Das Gespräch an jenem lau­en Spät­som­mer­tag auf Hid­den­see war, wie immer mit Kosing, anre­gend, kon­tro­vers und kon­struk­tiv. Kosing bewies mit bemer­kens­wer­ter gei­sti­ger Fri­sche ein­mal mehr – so sein soeben ver­stor­be­ner Weg­ge­fähr­te Her­bert Graf zu Kosings 90. –, dass er »zu den pro­duk­tiv­sten mar­xi­sti­schen Phi­lo­so­phen der ver­gan­ge­nen sie­ben Jahr­zehn­te« gehör­te. 1960 hat­te der ost­preu­ßi­sche Bau­ern­sohn die erste deut­sche grund­le­gen­de Arbeit über das Wesen der mar­xi­sti­schen Erkennt­nis- und Wis­sen­schafts­theo­rie ver­fasst, 1962 leg­te er eine über die Theo­rie der Natio­nen vor, es folg­ten phi­lo­so­phi­sche Wör­ter- und Lehr­bü­cher, Vor­trä­ge, über hun­dert fun­dier­te wis­sen­schaft­li­che Ver­öf­fent­li­chun­gen, die auch inter­na­tio­na­le Beach­tung und Aner­ken­nung fan­den. Seit den sieb­zi­ger Jah­ren gehör­te der DDR-Natio­nal­preis­trä­ger Kosing dem Insti­tut Inter­na­tio­nal de Phi­lo­so­phie (IIP), die Welt­aka­de­mie der Phi­lo­so­phen, in Paris an, in den acht­zi­ger Jah­ren war er Vize­prä­si­dent der Fédé­ra­ti­on Inter­na­tio­na­le des Socié­tés de Phi­lo­so­phie (FISP).
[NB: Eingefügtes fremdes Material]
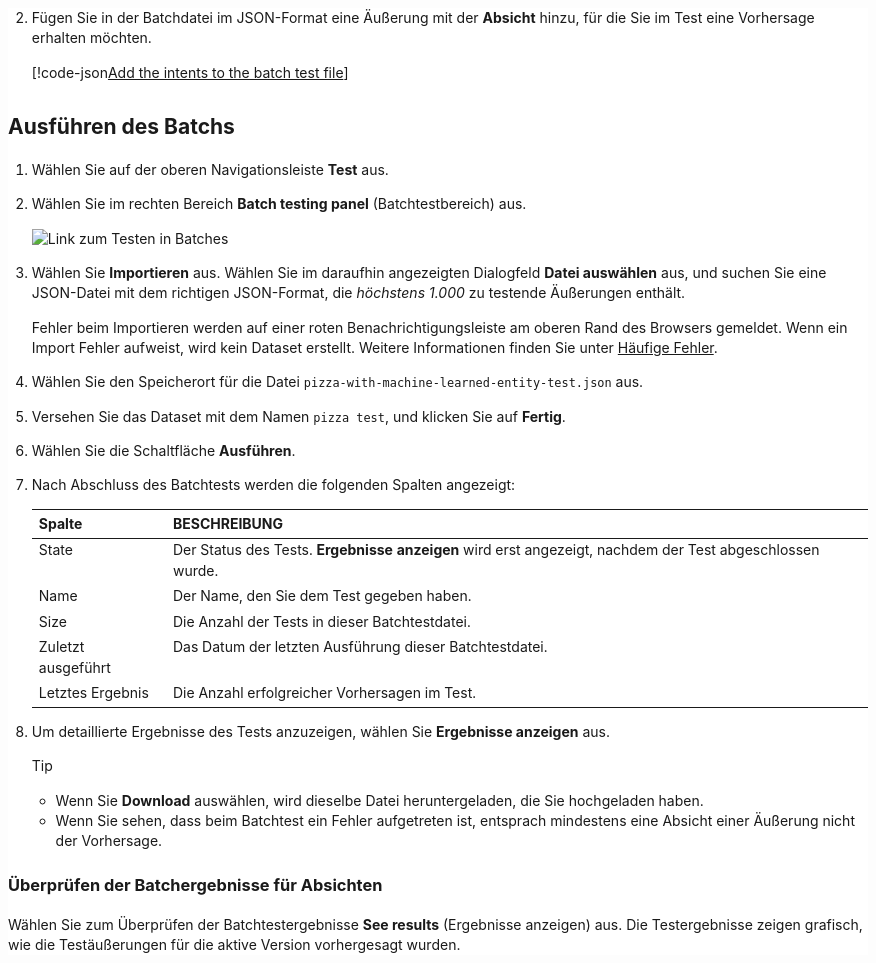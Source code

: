 2. Fügen Sie in der Batchdatei im JSON-Format eine Äußerung mit der **Absicht** hinzu, für die Sie im Test eine Vorhersage erhalten möchten.

   [!code-json[Add the intents to the batch test file](~/samples-cognitive-services-data-files/luis/batch-tests/pizza-with-machine-learned-entity-test.json "Add the intent to the batch test file")]

## <a name="run-the-batch"></a>Ausführen des Batchs

1. Wählen Sie auf der oberen Navigationsleiste **Test** aus.

2. Wählen Sie im rechten Bereich **Batch testing panel** (Batchtestbereich) aus.

    ![Link zum Testen in Batches](./media/luis-how-to-batch-test/batch-testing-link.png)

3. Wählen Sie **Importieren** aus. Wählen Sie im daraufhin angezeigten Dialogfeld **Datei auswählen** aus, und suchen Sie eine JSON-Datei mit dem richtigen JSON-Format, die *höchstens 1.000* zu testende Äußerungen enthält.

    Fehler beim Importieren werden auf einer roten Benachrichtigungsleiste am oberen Rand des Browsers gemeldet. Wenn ein Import Fehler aufweist, wird kein Dataset erstellt. Weitere Informationen finden Sie unter [Häufige Fehler](#common-errors-importing-a-batch).

4. Wählen Sie den Speicherort für die Datei `pizza-with-machine-learned-entity-test.json` aus.

5. Versehen Sie das Dataset mit dem Namen `pizza test`, und klicken Sie auf **Fertig**.

6. Wählen Sie die Schaltfläche **Ausführen**. 

7. Nach Abschluss des Batchtests werden die folgenden Spalten angezeigt:

    | Spalte | BESCHREIBUNG |
    | -------- | ------------- |
    | State | Der Status des Tests. **Ergebnisse anzeigen** wird erst angezeigt, nachdem der Test abgeschlossen wurde. |
    | Name | Der Name, den Sie dem Test gegeben haben. |
    | Size | Die Anzahl der Tests in dieser Batchtestdatei. |
    | Zuletzt ausgeführt | Das Datum der letzten Ausführung dieser Batchtestdatei. |
    | Letztes Ergebnis | Die Anzahl erfolgreicher Vorhersagen im Test. |

8. Um detaillierte Ergebnisse des Tests anzuzeigen, wählen Sie **Ergebnisse anzeigen** aus. 

    > [!TIP]
    > * Wenn Sie **Download** auswählen, wird dieselbe Datei heruntergeladen, die Sie hochgeladen haben.
    > * Wenn Sie sehen, dass beim Batchtest ein Fehler aufgetreten ist, entsprach mindestens eine Absicht einer Äußerung nicht der Vorhersage.

<a name="access-batch-test-result-details-in-a-visualized-view"></a>

### <a name="review-batch-results-for-intents"></a>Überprüfen der Batchergebnisse für Absichten

Wählen Sie zum Überprüfen der Batchtestergebnisse **See results** (Ergebnisse anzeigen) aus. Die Testergebnisse zeigen grafisch, wie die Testäußerungen für die aktive Version vorhergesagt wurden.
Nach dem stun­den­lan­gen Gespräch in Vitte, von dem kei­ner der Betei­lig­ten ahn­te, dass es unser letz­tes sein wür­de, brach­ten wir Krenz zur Fäh­re. Eini­ge, die den Ex-Staats­rats­vor­sit­zen­den und Ex-Gene­ral­se­kre­tär erkann­ten, baten dar­um, sich mit ihm foto­gra­fie­ren zu las­sen. Kosing erkann­te nie­mand, der Pro­phet gilt nichts im eige­nen Land. Das wis­sen wir. Alfred Kosing konn­te damit leben wie eben auch damit, dass es sei­ne Bücher nie in Best­sel­ler­li­sten schaff­ten. Es betrüb­te ihn ledig­lich, dass selbst die weni­gen Medi­en, denen er noch eine gewis­se Nähe zum Mar­xis­mus unter­stell­te, sei­ne Arbei­ten igno­rier­ten. Die intel­lek­tu­el­le Wei­te, die doch dem Mar­xis­mus inne­wohnt, hat­te man dort offen­kun­dig doch nicht begrif­fen oder eben dem Zeit­geist Tri­but gezollt.

Vor Jahr­zehn­ten schon hat­ten DDR-Ärz­te bei ihm Neu­ro­pa­thie dia­gno­sti­ziert, die sich mit den Jah­ren ver­stärk­te. Im Som­mer hat­ten Medi­zi­ner ihn in einer auf­wen­di­gen Bein-Ope­ra­ti­on, für die er sich finan­zi­ell ver­schul­den muss­te, zu hel­fen ver­sucht. Der Unter­neh­mung blieb der Erfolg ver­sagt. Am 21. Okto­ber ist Alfred Kosing in der Tür­kei gestor­ben. Er wird auch dort bestat­tet wer­den. Deutsch­land hat einen gro­ßen Den­ker ver­lo­ren. Und der Ver­le­ger einen Freund.